Records excerpted from a collection

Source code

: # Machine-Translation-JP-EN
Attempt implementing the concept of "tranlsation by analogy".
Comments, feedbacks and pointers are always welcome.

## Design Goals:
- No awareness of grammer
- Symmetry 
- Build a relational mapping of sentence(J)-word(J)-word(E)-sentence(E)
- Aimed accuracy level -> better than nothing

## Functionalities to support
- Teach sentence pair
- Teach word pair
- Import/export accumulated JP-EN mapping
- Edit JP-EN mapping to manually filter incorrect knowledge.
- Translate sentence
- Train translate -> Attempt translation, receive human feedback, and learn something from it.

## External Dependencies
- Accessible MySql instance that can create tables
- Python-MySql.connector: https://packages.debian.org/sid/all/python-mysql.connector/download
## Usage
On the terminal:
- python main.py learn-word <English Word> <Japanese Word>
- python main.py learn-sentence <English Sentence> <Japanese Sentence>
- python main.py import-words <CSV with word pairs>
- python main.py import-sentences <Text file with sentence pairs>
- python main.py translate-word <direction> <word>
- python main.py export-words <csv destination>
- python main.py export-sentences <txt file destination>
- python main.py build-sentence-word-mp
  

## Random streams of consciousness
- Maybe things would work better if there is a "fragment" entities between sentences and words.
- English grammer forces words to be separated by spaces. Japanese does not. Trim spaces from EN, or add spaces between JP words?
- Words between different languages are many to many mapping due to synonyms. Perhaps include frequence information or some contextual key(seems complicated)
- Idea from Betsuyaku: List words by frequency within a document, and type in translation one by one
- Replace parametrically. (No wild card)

[Required action] Copy only the entries from the first line to the line with "- English grammer", each exactly as it appears.

[Written response]
Source code

: # Machine-Translation-JP-EN
Attempt implementing the concept of "tranlsation by analogy".
Comments, feedbacks and pointers are always welcome.

## Design Goals:
- No awareness of grammer
- Symmetry 
- Build a relational mapping of sentence(J)-word(J)-word(E)-sentence(E)
- Aimed accuracy level -> better than nothing

## Functionalities to support
- Teach sentence pair
- Teach word pair
- Import/export accumulated JP-EN mapping
- Edit JP-EN mapping to manually filter incorrect knowledge.
- Translate sentence
- Train translate -> Attempt translation, receive human feedback, and learn something from it.

## External Dependencies
- Accessible MySql instance that can create tables
- Python-MySql.connector: https://packages.debian.org/sid/all/python-mysql.connector/download
## Usage
On the terminal:
- python main.py learn-word <English Word> <Japanese Word>
- python main.py learn-sentence <English Sentence> <Japanese Sentence>
- python main.py import-words <CSV with word pairs>
- python main.py import-sentences <Text file with sentence pairs>
- python main.py translate-word <direction> <word>
- python main.py export-words <csv destination>
- python main.py export-sentences <txt file destination>
- python main.py build-sentence-word-mp
  

## Random streams of consciousness
- Maybe things would work better if there is a "fragment" entities between sentences and words.
- English grammer forces words to be separated by spaces. Japanese does not. Trim spaces from EN, or add spaces between JP words?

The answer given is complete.